A message will display in the db2diag log file showing a restart light event, for example
2009-11-02-22.56.30.416270-240 I6733A457   LEVEL: Event
PID     : 1093874              TID  : 1    KTID : 2461779
PROC    : db2star2
INSTANCE:                      NODE : 001
HOSTNAME: hostC
EDUID   : 1
FUNCTION: Db2, base sys utilities, DB2StartMain, probe:3368
MESSAGE : Idle process taken over by member
DATA #1 : Database Partition Number, PD_TYPE_NODE, 2 bytes
996
DATA #2 : Database Partition Number, PD_TYPE_NODE, 2 bytes
1
A message might display in the AIX® error log showing a reboot based on the time of the db2diag log file entry shown previously. Run errpt -a to access the AIX error log. The following scenarios are three possible reasons for this occurrence:
  • A user-initiated host shutdown and reboot has occurred.

    To determine whether this situation occurred, look in the AIX errpt log for an entry similar to the following one:

    LABEL:           REBOOT_ID
    IDENTIFIER:      2BFA76F6
    
    Date/Time:       Mon Nov  2 22:56:28 EST 2009
    Sequence Number: 11878
    Machine Id:      00057742D900
    Node Id:         coralpib17
    Class:           S
    Type:            TEMP
    WPAR:            Global
    Resource Name:   SYSPROC
    
    Description
    SYSTEM SHUTDOWN BY USER
    
    Probable Causes
    SYSTEM SHUTDOWN
    
    Detail Data
    USER ID
               0
    0=SOFT IPL 1=HALT 2=TIME REBOOT
               0
    TIME TO REBOOT (FOR TIMED REBOOT ONLY)
               0

    In this example, a user has initiated the reboot.

  • Tivoli® SA MP/RSCT initiated the reboot.
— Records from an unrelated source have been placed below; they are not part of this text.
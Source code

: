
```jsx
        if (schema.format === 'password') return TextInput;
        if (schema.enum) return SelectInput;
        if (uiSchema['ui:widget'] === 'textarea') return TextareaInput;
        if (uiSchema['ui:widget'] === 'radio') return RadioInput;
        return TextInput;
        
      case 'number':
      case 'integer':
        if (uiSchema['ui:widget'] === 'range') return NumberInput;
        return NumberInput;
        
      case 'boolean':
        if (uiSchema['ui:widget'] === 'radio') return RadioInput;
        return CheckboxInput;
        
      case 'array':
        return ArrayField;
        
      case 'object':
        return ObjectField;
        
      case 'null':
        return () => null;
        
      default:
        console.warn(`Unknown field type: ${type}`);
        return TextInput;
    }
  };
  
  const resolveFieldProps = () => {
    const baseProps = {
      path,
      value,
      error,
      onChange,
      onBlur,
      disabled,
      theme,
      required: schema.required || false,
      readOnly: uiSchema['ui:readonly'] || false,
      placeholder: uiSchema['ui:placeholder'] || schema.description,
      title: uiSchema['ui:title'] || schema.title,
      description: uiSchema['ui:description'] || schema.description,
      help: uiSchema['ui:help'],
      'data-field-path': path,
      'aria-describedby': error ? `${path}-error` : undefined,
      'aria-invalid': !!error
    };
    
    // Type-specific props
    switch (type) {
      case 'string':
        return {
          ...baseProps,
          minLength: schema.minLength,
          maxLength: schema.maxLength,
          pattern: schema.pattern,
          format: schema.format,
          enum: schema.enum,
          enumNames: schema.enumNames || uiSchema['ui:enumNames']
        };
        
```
    To determine whether this situation occurred, look in the AIX errpt log for an entry similar to the following one:

    LABEL:           TS_CRITICAL_CLNT_ER
    IDENTIFIER:      75FA8C75
    
    Date/Time:       Tue Mar 31 10:58:49 EDT 2009
    Sequence Number: 358837
    Machine Id:      0006DA8AD700
    Node Id:         coralp08
    Class:           S
    Type:            PERM
    WPAR:            Global
    Resource Name:   cthats
    
    Description
    Critical client blocked/exited
    
    Probable Causes
    Group Services daemon was blocked too long or exited
    
    Failure Causes
    Group Services daemon blocked: resource contention
    Group Services daemon blocked: protocol problems
    Group Services daemon exited: internal failure
    Group Services daemon exited: critical client failure
    
    
            Recommended Actions
            Group Services daemon blocked: reduce system load
            Group Services daemon exited: diagnose Group Services
    
    Detail Data
    DETECTING MODULE
    rsct,monitor.C,1.124.1.3,5520
    ERROR ID
    6plcyp/dyWo7/lSx/p3k37....................
    REFERENCE CODE
    
    Critical client - program name
    hagsd
    Failure Code
    BLOCKED
    Action
    NODE REBOOT
    

    In this example, RSCT has rebooted the host to protect critical resources in the cluster.

  • A kernel panic caused a reboot.

    Reviewing a KERNEL_PANIC message in the AIX errpt log, or the message written before it, can help identify the underlying trigger of a kernel panic. If the LABEL, PANIC STRING, or Detail Data fields in the message contain MMFS_* (For example, MMFS_GENERIC, MMFS_PHOENIX), then this can indicate GPFS is the trigger. Similarly, if any of the fields contain TS_* or RSCT*, then this can indicate that Tivoli SA MP is the trigger. To determine whether this situation occurred, look in the AIX errpt log for an entry similar to the following one:

    LABEL:           KERNEL_PANIC
    IDENTIFIER:      225E3B63
    
    Date/Time:       Mon May 26 08:02:03 EDT 2008
    Sequence Number: 976
    Machine Id:      0006DA8AD700
    Node Id:         coralpib08
    Class:           S
    Type:            TEMP
    Resource Name:   PANIC
    
    Description
    SOFTWARE PROGRAM ABNORMALLY TERMINATED
    
            Recommended Actions
            PERFORM PROBLEM DETERMINATION PROCEDURES
    
    
    For further details, see the Related Reference.

Troubleshooting

If the affected host is online, run the db2instance -list command,. If the db2instance -list shows that the member is reported as WAITING_FOR_FAILBACK, look for alerts in the output. Check the alert(s), you might have to clear an alert before the member can fail back to its home host. If there is still no failback, see A member cannot restart on the home host after a successful restart light.